化学实验室自动化 - 1. 深度学习视觉检测（实例分割） - Mask-RCNN模型训练和预测

浙大炼金术士

已于 2022-08-16 14:14:58 修改

阅读量3.5k

点赞数 5

分类专栏：化学实验室自动化文章标签： python 深度学习视觉检测自动化

于 2022-08-16 13:55:29 首次发布

本文链接：https://blog.csdn.net/wangjianwei19911218/article/details/126362613

版权

化学实验室自动化专栏收录该内容

2 篇文章 3 订阅

订阅专栏

在上一篇文章中，我们完成了化学实验室常见物体的COCO格式的实例分割数据集制作。上一篇文章的数据集中总共只有65张图像，而且被分成了训练集、验证集和测试集，经Mask-RCNN模型训练测试，发现模型的预测精度较差，因此我后续又在数据集中添加了大量的96孔板（我们实验室前期主要检测对象）图像数据，顺利地提高了模型对96孔板的检测性能。

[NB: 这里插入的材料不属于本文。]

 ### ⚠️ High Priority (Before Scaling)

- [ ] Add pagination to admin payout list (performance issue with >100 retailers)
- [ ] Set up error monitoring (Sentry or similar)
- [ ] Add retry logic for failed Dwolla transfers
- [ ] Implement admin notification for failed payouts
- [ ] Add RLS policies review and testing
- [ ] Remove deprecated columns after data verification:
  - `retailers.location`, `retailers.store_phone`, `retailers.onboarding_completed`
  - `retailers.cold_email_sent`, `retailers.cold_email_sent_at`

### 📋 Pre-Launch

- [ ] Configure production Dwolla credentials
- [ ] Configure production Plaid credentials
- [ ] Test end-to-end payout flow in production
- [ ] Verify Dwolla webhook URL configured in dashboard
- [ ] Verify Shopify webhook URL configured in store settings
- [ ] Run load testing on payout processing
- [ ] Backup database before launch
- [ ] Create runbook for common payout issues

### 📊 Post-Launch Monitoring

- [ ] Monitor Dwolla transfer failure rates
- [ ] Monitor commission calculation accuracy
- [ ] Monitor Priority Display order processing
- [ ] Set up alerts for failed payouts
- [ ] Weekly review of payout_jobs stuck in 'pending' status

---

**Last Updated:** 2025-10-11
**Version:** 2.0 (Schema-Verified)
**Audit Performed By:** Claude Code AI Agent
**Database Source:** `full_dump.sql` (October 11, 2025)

本文将介绍Mask-RCNN模型的训练和预测过程，主要使用了mmdetection来构建Mask-RCNN。

CUDA和cuDNN安装教程，参考：

https://blog.csdn.net/u010618587/article/details/82940528

Pytorch安装教程，参考：

https://blog.csdn.net/love_respect/article/details/124681233

mmdetection安装教程，参考：

https://github.com/open-mmlab/mmdetection/blob/master/docs/en/get_started.md/#Installation

其它参考资料：

用mmdetection跑通Mask-RCNN - 知乎

MMdetection运行自己的coco数据集时报错does not matches the length of \`CLASSES\` 80) in CocoDataset_gy-77的博客-CSDN博客

1. 开发环境配置

Win10，64位+RTX3090

Visual Studio 2017

Python 3.6.13

CUDA 11.3.0+cuDNN 8.2.1

pytorch 1.10.0, torchvision 0.11.1

labelme 5.0.1, fiftyone 0.15.1

mmdetection 2.25.0

2.1 数据准备

新建mmdetection项目，将上一步骤生成的train2019, val2019, test2019文件夹内的3个annotations,json文件分别改名为instances_train2019.json, instances_val2019.json, instances_test2019.json，然后放入mmdetection/data/coco/annotations文件目录内。

将原先train2019/JPEGImages, val2019/JPEGImages, test2019/JPEGImages文件夹内的图像文件复制到mmdetection/data/coco/train2019, mmdetection/data/coco/val2019, mmdetection/data/coco/test2019文件夹内。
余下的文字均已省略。